When you hit the Add a Pathway button at the bottom of your list of Pathways on your Dash, it takes you to a screen that allows you to browse through their catalogue of content. If you have a selected fluency level, it will automatically show you the videos within that specific fluency level so you don’t have to worry about watching/studying something that is far too advanced for your level, or below it. I used that function to add Pathways involving how to improve writing and understanding the basics of Kana (Hiragana and Katakana alphabets), introduction to the basics of Kanji, and also getting motivated to study when I’m feeling down and lazy.
As you can see, with the way that things are set-up, there is no strict guideline or course outline for cohesive learning of the language. It is literally all self-motivated and self-starting, so to speak. What that means is that you have to be willing to be aware of your own progress with learning Japanese and you definitely need to hold yourself accountable to sticking with the lessons, which includes kind of creating your own lesson plans and coursework.
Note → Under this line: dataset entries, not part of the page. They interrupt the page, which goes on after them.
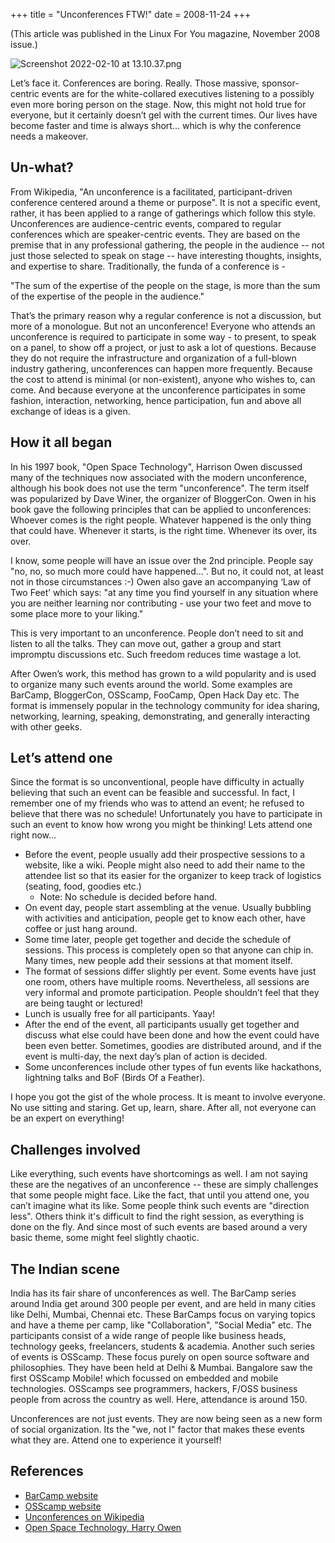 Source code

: +++
title = "Unconferences FTW!"
date = 2008-11-24
+++

(This article was published in the Linux For You magazine, November 2008 issue.)

![Screenshot 2022-02-10 at 13.10.37.png](https://pratul.mataroa.blog/images/9ffebacc.png)

Let’s face it. Conferences are boring. Really. Those massive, sponsor-centric events are for the white-collared executives listening to a possibly even more boring person on the stage. Now, this might not hold true for everyone, but it certainly doesn’t gel with the current times. Our lives have become faster and time is always short… which is why the conference needs a makeover.

## Un-what? 

From Wikipedia, "An unconference is a facilitated, participant-driven conference centered around a theme or purpose". It is not a specific event, rather, it has been applied to a range of gatherings which follow this style. Unconferences are audience-centric events, compared to regular conferences which are speaker-centric events. They are based on the premise that in any professional gathering, the people in the audience -- not just those selected to speak on stage -- have interesting thoughts, insights, and expertise to share. Traditionally, the funda of a conference is -

"The sum of the expertise of the people on the stage, is more than the sum of the expertise of the people in the audience."

That’s the primary reason why a regular conference is not a discussion, but more of a monologue. But not an unconference! Everyone who attends an unconference is required to participate in some way - to present, to speak on a panel, to show off a project, or just to ask a lot of questions. Because they do not require the infrastructure and organization of a full-blown industry gathering, unconferences can happen more frequently. Because the cost to attend is minimal (or non-existent), anyone who wishes to, can come. And because everyone at the unconference participates in some fashion, interaction, networking, hence participation, fun and above all exchange of ideas is a given. 

## How it all began 

In his 1997 book, "Open Space Technology", Harrison Owen discussed many of the techniques now associated with the modern unconference, although his book does not use the term "unconference". The term itself was popularized by Dave Winer, the organizer of BloggerCon. Owen in his book gave the following principles that can be applied to unconferences: Whoever comes is the right people. Whatever happened is the only thing that could have. Whenever it starts, is the right time. Whenever its over, its over.

I know, some people will have an issue over the 2nd principle. People say "no, no, so much more could have happened…". But no, it could not, at least not in those circumstances :-) Owen also gave an accompanying ‘Law of Two Feet’ which says: "at any time you find yourself in any situation where you are neither learning nor contributing - use your two feet and move to some place more to your liking." 

This is very important to an unconference. People don’t need to sit and listen to all the talks. They can move out, gather a group and start impromptu discussions etc. Such freedom reduces time wastage a lot.

After Owen’s work, this method has grown to a wild popularity and is used to organize many such events around the world. Some examples are BarCamp, BloggerCon, OSScamp, FooCamp, Open Hack Day etc. The format is immensely popular in the technology community for idea sharing, networking, learning, speaking, demonstrating, and generally interacting with other geeks.

## Let’s attend one

Since the format is so unconventional, people have difficulty in actually believing that such an event can be feasible and successful. In fact, I remember one of my friends who was to attend an event; he refused to believe that there was no schedule! Unfortunately you have to participate in such an event to know how wrong you might be thinking! Lets attend one right now…

- Before the event, people usually add their prospective sessions to a website, like a wiki. People might also need to add their name to the attendee list so that its easier for the organizer to keep track of logistics (seating, food, goodies etc.)
    - Note: No schedule is decided before hand.
- On event day, people start assembling at the venue. Usually bubbling with activities and anticipation, people get to know each other, have coffee or just hang around.
- Some time later, people get together and decide the schedule of sessions. This process is completely open so that anyone can chip in. Many times, new people add their sessions at that moment itself.
- The format of sessions differ slightly per event. Some events have just one room, others have multiple rooms. Nevertheless, all sessions are very informal and promote participation. People shouldn’t feel that they are being taught or lectured!
- Lunch is usually free for all participants. Yaay!
- After the end of the event, all participants usually get together and discuss what else could have been done and how the event could have been even better. Sometimes, goodies are distributed around, and if the event is multi-day, the next day’s plan of action is decided.
- Some unconferences include other types of fun events like hackathons, lightning talks and BoF (Birds Of a Feather).

I hope you got the gist of the whole process. It is meant to involve everyone. No use sitting and staring. Get up, learn, share. After all, not everyone can be an expert on everything!

## Challenges involved 

Like everything, such events have shortcomings as well. I am not saying these are the negatives of an unconference -- these are simply challenges that some people might face. Like the fact, that until you attend one, you can’t imagine what its like. Some people think such events are "direction less". Others think it's difficult to find the right session, as everything is done on the fly. And since most of such events are based around a very basic theme, some might feel slightly chaotic.

## The Indian scene 

India has its fair share of unconferences as well. The BarCamp series around India get around 300 people per event, and are held in many cities like Delhi, Mumbai, Chennai etc. These BarCamps focus on varying topics and have a theme per camp, like "Collaboration", "Social Media" etc. The participants consist of a wide range of people like business heads, technology geeks, freelancers, students & academia. Another such series of events is OSScamp. These focus purely on open source software and philosophies. They have been held at Delhi & Mumbai. Bangalore saw the first OSScamp Mobile! which focussed on embedded and mobile technologies. OSScamps see programmers, hackers, F/OSS business people from across the country as well. Here, attendance is around 150.

Unconferences are not just events. They are now being seen as a new form of social organization. Its the "we, not I" factor that makes these events what they are. Attend one to experience it yourself!

## References 

- [BarCamp website](http://barcamp.org) 
- [OSScamp website](http://osscamp.in)
- [Unconferences on Wikipedia](http://en.wikipedia.org/wiki/Unconference)
- [Open Space Technology, Harry Owen](http://en.wikipedia.org/wiki/Open_Space_Technology)
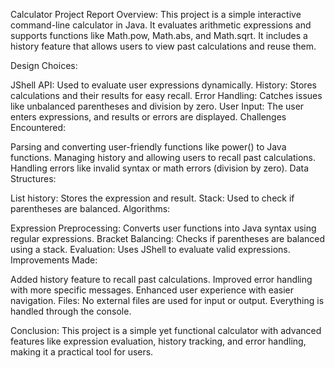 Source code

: Calculator Project Report
Overview:
This project is a simple interactive command-line calculator in Java. It evaluates arithmetic expressions and supports functions like Math.pow, Math.abs, and Math.sqrt. It includes a history feature that allows users to view past calculations and reuse them.

Design Choices:

JShell API: Used to evaluate user expressions dynamically.
History: Stores calculations and their results for easy recall.
Error Handling: Catches issues like unbalanced parentheses and division by zero.
User Input: The user enters expressions, and results or errors are displayed.
Challenges Encountered:

Parsing and converting user-friendly functions like power() to Java functions.
Managing history and allowing users to recall past calculations.
Handling errors like invalid syntax or math errors (division by zero).
Data Structures:

List<String> history: Stores the expression and result.
Stack<Character>: Used to check if parentheses are balanced.
Algorithms:

Expression Preprocessing: Converts user functions into Java syntax using regular expressions.
Bracket Balancing: Checks if parentheses are balanced using a stack.
Evaluation: Uses JShell to evaluate valid expressions.
Improvements Made:

Added history feature to recall past calculations.
Improved error handling with more specific messages.
Enhanced user experience with easier navigation.
Files:
No external files are used for input or output. Everything is handled through the console.

Conclusion:
This project is a simple yet functional calculator with advanced features like expression evaluation, history tracking, and error handling, making it a practical tool for users.
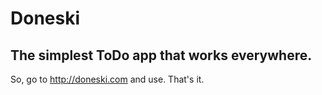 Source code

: # Doneski
## The simplest ToDo app that works everywhere.

So, go to http://doneski.com and use. That's it.

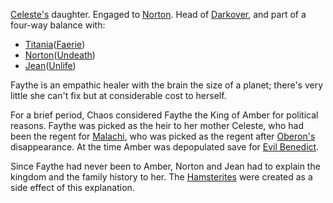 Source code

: [Celeste's](CelesteOfBleys) daughter. Engaged to [Norton](NortonOfBeastmasters). Head of [Darkover](DarkoverPromontory), and part of a four-way balance with:
 + [Titania](TitaniaOfFaerie)([Faerie](FaeriePromotory))
 + [Norton](NortonOfBeastmasters)([Undeath](UnDeath))
 + [Jean](JeanOfFlorimel)([Unlife](UnLife))

Faythe is an empathic healer with the brain the size of a planet;
there's very little she can't fix but at considerable cost to herself.

For a brief period, Chaos considered Faythe the King of Amber for political reasons.  Faythe was picked as the heir to her mother Celeste, who had been the regent for [Malachi](MalachiOfCorwin), who was picked as the regent after [Oberon's](OberonOfDworkin) disappearance.
At the time Amber was depopulated save for [Evil Benedict](EvilBenedict).

Since Faythe had never been to Amber, Norton and Jean had to explain the
kingdom and the family history to her. The [Hamsterites](WhoIsWhereHamsterites) were created as
a side effect of this explanation.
My personal recommendation based off my first impressions of the website’s foundation is to have a course textbook with you (I use Genki: An Integrated Course), have tutoring or classes outside of the website, and schedule time that is distinctly for learning the language, that’s if you try to use a resource like Japanese Pod 101. If you don’t have access to tutoring or classes, then I believe that learning with a group of friends may be beneficial as you can motivate one another and have people to practise conversationally with. If you are more scatter-brained and/or not good at self-starting or self-teaching, then this is definitely not going to be an avenue that will benefit you, at least not without more hard word than is already required.
Next week, I will go over the videos and other tools that the websites offers in more details so that you can get a better grasp of the content to decide if you feel it’s going to be worth the monetary investment. As always, my thoughts will be unfiltered and upfront. Please, do subscribe to my blog if you are interested in this segment! Thank you.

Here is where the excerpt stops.